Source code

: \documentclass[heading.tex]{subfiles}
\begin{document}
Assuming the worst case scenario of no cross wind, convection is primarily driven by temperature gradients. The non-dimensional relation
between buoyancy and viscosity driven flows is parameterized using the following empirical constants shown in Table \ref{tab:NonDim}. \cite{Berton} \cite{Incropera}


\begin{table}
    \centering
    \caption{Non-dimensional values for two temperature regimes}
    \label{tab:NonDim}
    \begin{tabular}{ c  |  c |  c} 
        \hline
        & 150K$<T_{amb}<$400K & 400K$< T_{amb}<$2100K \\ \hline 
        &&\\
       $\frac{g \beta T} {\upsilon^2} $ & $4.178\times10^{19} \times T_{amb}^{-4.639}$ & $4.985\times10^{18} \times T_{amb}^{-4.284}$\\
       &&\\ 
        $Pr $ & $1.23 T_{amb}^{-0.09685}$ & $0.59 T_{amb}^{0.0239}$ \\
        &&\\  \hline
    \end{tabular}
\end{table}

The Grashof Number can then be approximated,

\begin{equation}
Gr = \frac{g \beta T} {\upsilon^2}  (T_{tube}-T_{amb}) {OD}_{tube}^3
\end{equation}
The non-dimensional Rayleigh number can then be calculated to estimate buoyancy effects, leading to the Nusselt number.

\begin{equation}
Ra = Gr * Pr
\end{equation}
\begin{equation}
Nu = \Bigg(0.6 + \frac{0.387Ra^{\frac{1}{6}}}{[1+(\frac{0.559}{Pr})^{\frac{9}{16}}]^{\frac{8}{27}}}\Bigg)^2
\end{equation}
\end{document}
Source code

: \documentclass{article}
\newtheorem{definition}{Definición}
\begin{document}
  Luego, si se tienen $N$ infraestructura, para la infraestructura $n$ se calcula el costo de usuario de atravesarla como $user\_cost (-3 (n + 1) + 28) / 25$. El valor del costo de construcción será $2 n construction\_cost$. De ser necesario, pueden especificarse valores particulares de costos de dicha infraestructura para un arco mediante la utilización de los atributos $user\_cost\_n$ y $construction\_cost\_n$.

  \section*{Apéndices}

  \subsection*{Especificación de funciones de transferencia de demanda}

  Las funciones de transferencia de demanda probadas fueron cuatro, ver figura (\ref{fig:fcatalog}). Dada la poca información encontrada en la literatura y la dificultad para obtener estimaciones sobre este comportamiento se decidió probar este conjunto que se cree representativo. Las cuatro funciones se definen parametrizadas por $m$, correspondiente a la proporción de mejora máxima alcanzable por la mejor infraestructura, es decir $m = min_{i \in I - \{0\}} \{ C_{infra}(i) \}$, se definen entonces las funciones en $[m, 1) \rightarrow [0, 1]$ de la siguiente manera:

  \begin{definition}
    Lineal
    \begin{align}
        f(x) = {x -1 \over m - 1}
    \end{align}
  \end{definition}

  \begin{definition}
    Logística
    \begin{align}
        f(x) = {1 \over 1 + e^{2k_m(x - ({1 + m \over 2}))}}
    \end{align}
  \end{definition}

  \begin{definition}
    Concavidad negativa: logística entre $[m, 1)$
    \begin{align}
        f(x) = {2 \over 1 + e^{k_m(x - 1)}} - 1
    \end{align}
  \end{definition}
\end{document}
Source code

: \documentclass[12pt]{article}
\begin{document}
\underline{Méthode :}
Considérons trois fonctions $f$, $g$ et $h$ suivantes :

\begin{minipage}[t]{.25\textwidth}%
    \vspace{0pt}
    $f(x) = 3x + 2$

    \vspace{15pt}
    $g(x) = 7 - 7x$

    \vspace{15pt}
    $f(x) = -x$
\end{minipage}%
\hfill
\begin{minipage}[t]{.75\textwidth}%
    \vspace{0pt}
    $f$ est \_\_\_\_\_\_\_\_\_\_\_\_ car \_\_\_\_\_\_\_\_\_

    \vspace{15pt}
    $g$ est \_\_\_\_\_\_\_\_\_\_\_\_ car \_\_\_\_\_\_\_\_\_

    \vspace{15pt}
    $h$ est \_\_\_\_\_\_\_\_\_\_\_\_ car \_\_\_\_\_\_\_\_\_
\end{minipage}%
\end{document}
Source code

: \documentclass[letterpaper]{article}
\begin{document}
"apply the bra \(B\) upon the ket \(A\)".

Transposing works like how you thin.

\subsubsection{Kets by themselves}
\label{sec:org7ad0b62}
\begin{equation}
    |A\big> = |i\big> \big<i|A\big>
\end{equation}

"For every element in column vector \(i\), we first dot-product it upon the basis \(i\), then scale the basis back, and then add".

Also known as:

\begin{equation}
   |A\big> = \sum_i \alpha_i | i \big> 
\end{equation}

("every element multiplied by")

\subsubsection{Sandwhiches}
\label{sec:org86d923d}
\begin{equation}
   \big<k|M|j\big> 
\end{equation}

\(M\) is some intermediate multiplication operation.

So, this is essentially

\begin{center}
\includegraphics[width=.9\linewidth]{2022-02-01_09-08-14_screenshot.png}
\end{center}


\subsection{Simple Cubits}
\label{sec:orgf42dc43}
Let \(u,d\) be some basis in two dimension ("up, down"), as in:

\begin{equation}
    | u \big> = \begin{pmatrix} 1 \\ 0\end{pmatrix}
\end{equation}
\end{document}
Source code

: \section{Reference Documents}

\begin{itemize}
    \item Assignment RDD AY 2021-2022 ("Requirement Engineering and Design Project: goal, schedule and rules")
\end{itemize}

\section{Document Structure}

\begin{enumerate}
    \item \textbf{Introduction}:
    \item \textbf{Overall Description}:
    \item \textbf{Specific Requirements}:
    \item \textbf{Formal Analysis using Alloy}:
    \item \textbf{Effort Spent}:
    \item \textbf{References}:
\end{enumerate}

○ ○ ○ ○ ○ ○ ○

About this task:
Restate the material exactly as given.

Solution to the exercise:
Source code

: \documentclass[heading.tex]{subfiles}
\begin{document}
Assuming the worst case scenario of no cross wind, convection is primarily driven by temperature gradients. The non-dimensional relation
between buoyancy and viscosity driven flows is parameterized using the following empirical constants shown in Table \ref{tab:NonDim}. \cite{Berton} \cite{Incropera}


\begin{table}
    \centering
    \caption{Non-dimensional values for two temperature regimes}
    \label{tab:NonDim}
    \begin{tabular}{ c  |  c |  c} 
        \hline
        & 150K$<T_{amb}<$400K & 400K$< T_{amb}<$2100K \\ \hline 
        &&\\
       $\frac{g \beta T} {\upsilon^2} $ & $4.178\times10^{19} \times T_{amb}^{-4.639}$ & $4.985\times10^{18} \times T_{amb}^{-4.284}$\\
       &&\\ 
        $Pr $ & $1.23 T_{amb}^{-0.09685}$ & $0.59 T_{amb}^{0.0239}$ \\
        &&\\  \hline
    \end{tabular}
\end{table}

The Grashof Number can then be approximated,

\begin{equation}
Gr = \frac{g \beta T} {\upsilon^2}  (T_{tube}-T_{amb}) {OD}_{tube}^3
\end{equation}
The non-dimensional Rayleigh number can then be calculated to estimate buoyancy effects, leading to the Nusselt number.

\begin{equation}
Ra = Gr * Pr
\end{equation}
\begin{equation}
Nu = \Bigg(0.6 + \frac{0.387Ra^{\frac{1}{6}}}{[1+(\frac{0.559}{Pr})^{\frac{9}{16}}]^{\frac{8}{27}}}\Bigg)^2
\end{equation}
\end{document}
Source code

: \documentclass{article}
\newtheorem{definition}{Definición}
\begin{document}
  Luego, si se tienen $N$ infraestructura, para la infraestructura $n$ se calcula el costo de usuario de atravesarla como $user\_cost (-3 (n + 1) + 28) / 25$. El valor del costo de construcción será $2 n construction\_cost$. De ser necesario, pueden especificarse valores particulares de costos de dicha infraestructura para un arco mediante la utilización de los atributos $user\_cost\_n$ y $construction\_cost\_n$.

  \section*{Apéndices}

  \subsection*{Especificación de funciones de transferencia de demanda}

  Las funciones de transferencia de demanda probadas fueron cuatro, ver figura (\ref{fig:fcatalog}). Dada la poca información encontrada en la literatura y la dificultad para obtener estimaciones sobre este comportamiento se decidió probar este conjunto que se cree representativo. Las cuatro funciones se definen parametrizadas por $m$, correspondiente a la proporción de mejora máxima alcanzable por la mejor infraestructura, es decir $m = min_{i \in I - \{0\}} \{ C_{infra}(i) \}$, se definen entonces las funciones en $[m, 1) \rightarrow [0, 1]$ de la siguiente manera:

  \begin{definition}
    Lineal
    \begin{align}
        f(x) = {x -1 \over m - 1}
    \end{align}
  \end{definition}

  \begin{definition}
    Logística
    \begin{align}
        f(x) = {1 \over 1 + e^{2k_m(x - ({1 + m \over 2}))}}
    \end{align}
  \end{definition}

  \begin{definition}
    Concavidad negativa: logística entre $[m, 1)$
    \begin{align}
        f(x) = {2 \over 1 + e^{k_m(x - 1)}} - 1
    \end{align}
  \end{definition}
\end{document}
Source code

: \documentclass[12pt]{article}
\begin{document}
\underline{Méthode :}
Considérons trois fonctions $f$, $g$ et $h$ suivantes :

\begin{minipage}[t]{.25\textwidth}%
    \vspace{0pt}
    $f(x) = 3x + 2$

    \vspace{15pt}
    $g(x) = 7 - 7x$

    \vspace{15pt}
    $f(x) = -x$
\end{minipage}%
\hfill
\begin{minipage}[t]{.75\textwidth}%
    \vspace{0pt}
    $f$ est \_\_\_\_\_\_\_\_\_\_\_\_ car \_\_\_\_\_\_\_\_\_

    \vspace{15pt}
    $g$ est \_\_\_\_\_\_\_\_\_\_\_\_ car \_\_\_\_\_\_\_\_\_

    \vspace{15pt}
    $h$ est \_\_\_\_\_\_\_\_\_\_\_\_ car \_\_\_\_\_\_\_\_\_
\end{minipage}%
\end{document}
Source code

: \documentclass[letterpaper]{article}
\begin{document}
"apply the bra \(B\) upon the ket \(A\)".

Transposing works like how you thin.

\subsubsection{Kets by themselves}
\label{sec:org7ad0b62}
\begin{equation}
    |A\big> = |i\big> \big<i|A\big>
\end{equation}

"For every element in column vector \(i\), we first dot-product it upon the basis \(i\), then scale the basis back, and then add".

Also known as:

\begin{equation}
   |A\big> = \sum_i \alpha_i | i \big> 
\end{equation}

("every element multiplied by")

\subsubsection{Sandwhiches}
\label{sec:org86d923d}
\begin{equation}
   \big<k|M|j\big> 
\end{equation}

\(M\) is some intermediate multiplication operation.

So, this is essentially

\begin{center}
\includegraphics[width=.9\linewidth]{2022-02-01_09-08-14_screenshot.png}
\end{center}


\subsection{Simple Cubits}
\label{sec:orgf42dc43}
Let \(u,d\) be some basis in two dimension ("up, down"), as in:

\begin{equation}
    | u \big> = \begin{pmatrix} 1 \\ 0\end{pmatrix}
\end{equation}
\end{document}
Source code

: \section{Reference Documents}

\begin{itemize}
    \item Assignment RDD AY 2021-2022 ("Requirement Engineering and Design Project: goal, schedule and rules")
\end{itemize}

\section{Document Structure}

\begin{enumerate}
    \item \textbf{Introduction}:
    \item \textbf{Overall Description}:
    \item \textbf{Specific Requirements}:
    \item \textbf{Formal Analysis using Alloy}:
    \item \textbf{Effort Spent}:
    \item \textbf{References}:
\end{enumerate}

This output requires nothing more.